WikiLeaks Unveils Largest Release Ever – The Kissinger Cables
Ryan Martin / 4 years ago
WikiLeaks continues its tradition of releasing confidential information with the release of what is dubbed the “Kissinger Cables”. This included the release of formerly confidential information that includes 1.7 million diplomatic records from 1973 to 1976 of which 205,901 are connected to American diplomat and US Secretary of State (at the time) Henry Kissinger.
The sum of the release by WikiLeaks is 700 million words long and contains “significant revelations about US involvements with fascist dictatorships, particularly in Latin America, under Franco’s Spain (including about the Spanish royal family) and in Greece under the regime of the Colonels.”
These files should have been reviewed for declassification after 25 years, meaning they should of been released in 2001-2003 but the US government repeatedly attempted to reclassify them to hide secrets of America’s diplomatic past. In order to make these documents publicly accessible WikiLeaks obtained all the files from the National Archives and Record Administration (NARA) and sorted them into a single, searchable database.

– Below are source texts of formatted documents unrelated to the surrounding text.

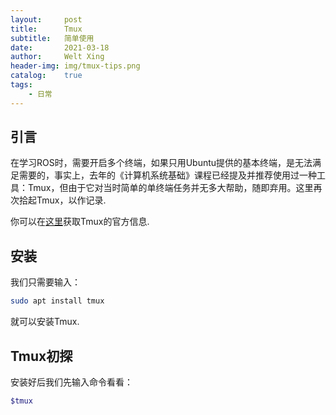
 ```yaml
---
layout:     post
title:      Tmux
subtitle:   简单使用
date:       2021-03-18
author:     Welt Xing
header-img: img/tmux-tips.png
catalog:    true
tags:
    - 日常
---
```


## 引言

在学习ROS时，需要开启多个终端，如果只用Ubuntu提供的基本终端，是无法满足需要的，事实上，去年的《计算机系统基础》课程已经提及并推荐使用过一种工具：$\text{Tmux}$，但由于它对当时简单的单终端任务并无多大帮助，随即弃用。这里再次拾起$\text{Tmux}$，以作记录.

你可以在[这里](https://github.com/tmux/tmux/wiki)获取Tmux的官方信息.

## 安装

我们只需要输入：

```bash
sudo apt install tmux
```

就可以安装Tmux.

## Tmux初探

安装好后我们先输入命令看看：

```bash
$tmux
```

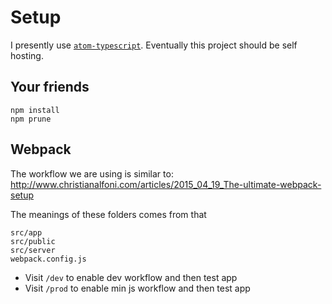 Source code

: # Setup
I presently use [`atom-typescript`](https://atom.io/packages/atom-typescript). Eventually this project should be self hosting. 

## Your friends
```
npm install
npm prune
```

## Webpack
The workflow we are using is similar to: http://www.christianalfoni.com/articles/2015_04_19_The-ultimate-webpack-setup

The meanings of these folders comes from that
```
src/app
src/public
src/server
webpack.config.js
```

* Visit `/dev` to enable dev workflow and then test app
* Visit `/prod` to enable min js workflow and then test app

“The US administration cannot be trusted to maintain the history of its interactions with the world,” said founder Julian Assange. “Fortunately, an organisation with an unbroken record in resisting censorship attempts now has a copy.”
The Kissinger Cables form the largest component of WikiLeaks’ public library of US Diplomacy (PlusD) which has been launched today and has two million records for you to browse.
You may or may not agree with the tactics of WikiLeaks, but what they do is hold governments accountable – a key tenet of democracy. The effort is valiant and it is good to see a strong and well-known organisation pursuing causes that most people would otherwise forget about or choose to ignore.
What do you think of WikiLeaks latest release? Are you excited to see what might be revealed from it?